(Montel) Six European nations have called for government subsidies to be extended to coal-fired plants in capacity mechanisms beyond 2030, according to a working paper published earlier this month.
France, Poland, Ireland, the UK, Greece and Hungary demanded a "suitable and realistic transition period for existing installations that do not yet meet the emission[s] criteria”, they added in the paper published on NGO Climate Action Network’s (CAN) website.
This comes ahead of the European Commission’s next trilogue talks on electricity market design next Monday and Tuesday.
According to EC proposals, new or existing coal-fired power plants as part of capacity mechanisms must no longer receive state subsidies by 2025.
"It is shameful to see France, Italy and the UK backing up Poland’s desperate efforts to secure subsidies for their coal plants through capacity mechanisms," Joanna Flisowska, CAN's coal policy co-ordinator, told Montel
Poland, which has some of the most polluted cities in the world, produces 81% of its electricity from coal and lignite.
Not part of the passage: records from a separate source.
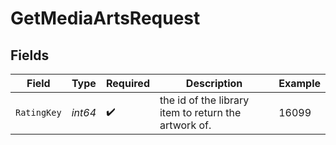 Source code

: # GetMediaArtsRequest


## Fields

| Field                                                | Type                                                 | Required                                             | Description                                          | Example                                              |
| ---------------------------------------------------- | ---------------------------------------------------- | ---------------------------------------------------- | ---------------------------------------------------- | ---------------------------------------------------- |
| `RatingKey`                                          | *int64*                                              | :heavy_check_mark:                                   | the id of the library item to return the artwork of. | 16099                                                |
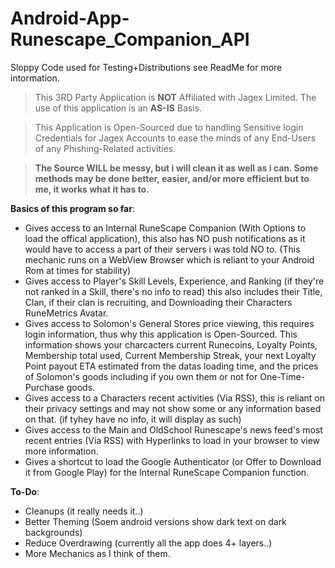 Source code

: # Android-App-Runescape_Companion_API
Sloppy Code used for Testing+Distributions see ReadMe for more intormation.

> This 3RD Party Application is **NOT** Affiliated with Jagex Limited. The use of this application is an **AS-IS** Basis.

> This Application is Open-Sourced due to handling Sensitive login Credentials for Jagex Accounts to ease the minds of any End-Users of any Phishing-Related activities.

> **The Source WILL be messy, but i will clean it as well as i can. Some methods may be done better, easier, and/or more efficient but to me, it works what it has to.**


**Basics of this program so far**:

* Gives access to an Internal RuneScape Companion (With Options to load the offical application), this also has NO push notifications as it would have to access a part of their servers i was told NO to. (This mechanic runs on a WebView Browser which is reliant to your Android Rom at times for stability)
* Gives access to Player's Skill Levels, Experience, and Ranking (if they're not ranked in a Skill, there's no info to read) this also includes their Title, Clan, if their clan is recruiting, and Downloading their Characters RuneMetrics Avatar.
* Gives access to Solomon's General Stores price viewing, this requires login information, thus why this application is Open-Sourced. This information shows your charcacters current Runecoins, Loyalty Points, Membership total used, Current Membership Streak, your next Loyalty Point payout ETA estimated from the datas loading time, and the prices of Solomon's goods including if you own them or not for One-Time-Purchase goods.
* Gives access to a Characters recent activities (Via RSS), this is reliant on their privacy settings and may not show some or any information based on that. (if tyhey have no info, it will display as such)
* Gives access to the Main and OldSchool Runescape's news feed's most recent entries (Via RSS) with Hyperlinks to load in your browser to view more information.
* Gives a shortcut to load the Google Authenticator (or Offer to Download it from Google Play) for the Internal RuneScape Companion function.

**To-Do**:

* Cleanups (it really needs it..)
* Better Theming (Soem android versions show dark text on dark backgrounds)
* Reduce Overdrawing (currently all the app does 4+ layers..)
* More Mechanics as I think of them.
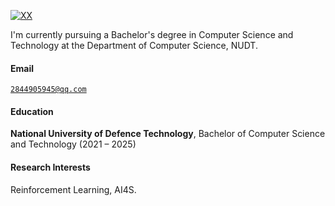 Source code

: [![XX](https://img.shields.io/badge/XX-github-blue?logo=github)](https://github.com/XX)

I'm currently pursuing a Bachelor's degree in Computer Science and Technology at the Department of Computer Science, NUDT.

#### Email  
<code>2844905945@qq.com</code>

#### Education  
**National University of Defence Technology**, Bachelor of Computer Science and Technology (2021 – 2025)

#### Research Interests  
Reinforcement Learning, AI4S.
Its reserves could cover the needs of the country for 150 years.
For the NGO, the proposal from the six nations "is in stark contradiction to their commitment to fully implement the Paris Agreement", which aims to limit the rise in global temperature to below 2C by 2100.
If this group of countries won, coal plants in Europe would continue to receive state subsidies beyond the 2030s, Flisowska said.
France’s energy minister Francois de Rugy was not available to comment.
Concerns about a lack of investment in electricity generation capacity to meet peak demand have prompted several EU member states to introduce subsidies for making capacity available, in the form of capacity mechanisms.